I agree. Since this is a worst case mechanism, which I don’t expect users to use in the normal flow, I don’t see a reason not making it longer.
This is a good point, I will take a look at our token bridge implementation to see how it handles it.
This is similar to the mechanism from L2 to L1, where the message it sent to L1 and stored on the StarkNet Core contract for later consumption by a different transaction.
Do you think it also makes sense for the L1 to L2? I think it won’t allow message cancelation.
It doesn’t allow message cancellation by itself, but it does allow us to build a message “cancellation” protocol on top. It obviously can’t deal with sequencer censorship, but such a pattern can avoid messages getting stuck due to business logic (as long as the recipient contract supports such “cancellation” of course), as stated by OP.
Arbitrum has Retryable Tickets. They aim to solve all of these issues: cancellation, reverts, refunds, etc. I don’t know how well they work in practice but it looks like a very developed concept so they’re probably worth looking into.
As @xJonathanLEI already pointed, it should not be the case. The whole point of message cancelation is to maintain invariants, i.e.: in case of a token bridge it would be: no tokens are stucked in L1 escrow. So, the contract that sent the message should be aware about the message cancellation in order to execute the logic that will maintain the invariant.
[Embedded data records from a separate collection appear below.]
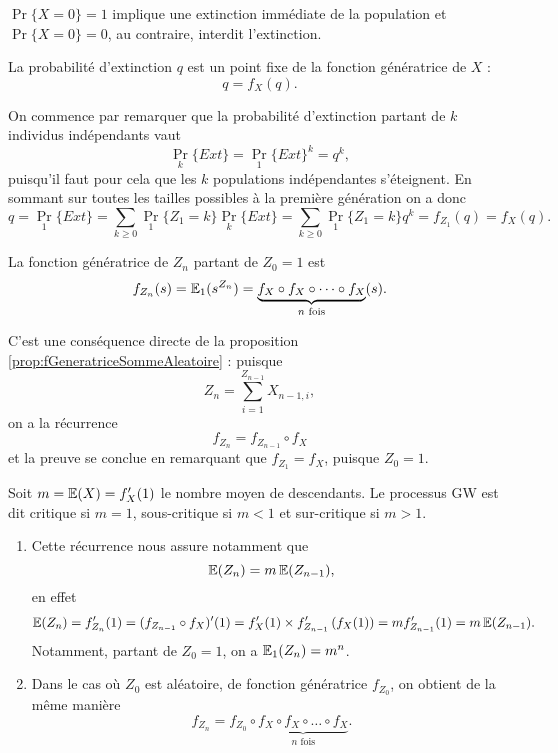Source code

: \remark
$\Pr\{X = 0\} = 1$ implique une extinction immédiate de la population et $\Pr\{X = 0\} = 0$, au contraire, interdit l'extinction.

\begin{proposition}
  La probabilité d'extinction $q$ est un point fixe de la fonction génératrice de $X$ :
  $$
  q = f_X(q).
  $$
\end{proposition}

\proof
On commence par remarquer que la probabilité d'extinction partant de $k$ individus indépendants vaut
$$
\Pr_k\{Ext\} = \Pr_1\{Ext\}^k = q^k,
$$
puisqu'il faut pour cela que les $k$ populations indépendantes s'éteignent. En sommant sur toutes les tailles possibles à la première génération on a donc
$$
q 
= \Pr_1\{Ext\} 
= \sum_{k \geq 0} \Pr_1\{Z_1 = k\} \Pr_k\{Ext\}
= \sum_{k \geq 0} \Pr_1\{Z_1 = k\} q^k
= f_{Z_1}(q)
= f_X(q).
$$

\begin{proposition} \label{prop:fonctionGeneratriceZn}
  La fonction génératrice de $Z_n$ partant de $Z_0 = 1$ est
  $$
  f_{Z_n}(s) = \operatorname{\mathbb{E}}_1(s^{Z_n}) = \underset{n \text{ fois}}{\underbrace{f_X \circ f_X \circ \dots \circ f_X}}(s).
  $$
\end{proposition}

\proof 
C'est une conséquence directe de la proposition \ref{prop:fGeneratriceSommeAleatoire} : puisque
$$
Z_n = \sum_{i=1}^{Z_{n-1}} X_{n-1, i},
$$
on a la récurrence 
$$
f_{Z_n} = f_{Z_{n-1}} \circ f_X
$$
et la preuve se conclue en remarquant que $f_{Z_1} = f_X$, puisque $Z_0 = 1$.
\eproof

\begin{definition}
  Soit $m = \operatorname{\mathbb{E}}(X) = f'_X(1)$ le nombre moyen de descendants. Le processus GW est dit critique si $m=1$, sous-critique si $m < 1$ et sur-critique si $m > 1$.
\end{definition}

\remarks
\begin{enumerate}
  \item Cette récurrence nous assure notamment que
  $$
  \operatorname{\mathbb{E}}(Z_n) = m \operatorname{\mathbb{E}}(Z_{n-1}),
  $$
  en effet
  \begin{align*}
    \operatorname{\mathbb{E}}(Z_n) 
    = f'_{Z_n}(1) = (f_{Z_{n-1}} \circ f_X)'(1) 
    = f'_X(1) \times f'_{Z_{n-1}}\left(f_X(1)\right) 
    = m f'_{Z_{n-1}}(1) = m \operatorname{\mathbb{E}}(Z_{n-1}).
  \end{align*}
  Notamment, partant de $Z_0 = 1$, on a $\operatorname{\mathbb{E}}_1(Z_n) = m^n$.
  \item Dans le cas où $Z_0$ est aléatoire, de fonction génératrice $f_{Z_0}$, on obtient de la même manière
  $$
  f_{Z_n} =  f_{Z_0} \circ \underset{n \text{ fois}}{\underbrace{f_X \circ f_X \circ \dots \circ f_X}}.
  $$
\end{enumerate}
How to make sure that compensating logic will be executed on message cancellation? Out of two ways mentioned by @xJonathanLEI: permissionless cancelation with a callback to the sender or a permissioned(where only the message sender is allowed to cancel) cancellation I think the later is simpler (sender contract needs to verify that cancelation callback comes from the right contract).
BTW, I see no reason for making the cancelation delay overly long. Its purpose is to defend the sequencer from malicious use of the mechanism, for this small multiply of batch time will suffice.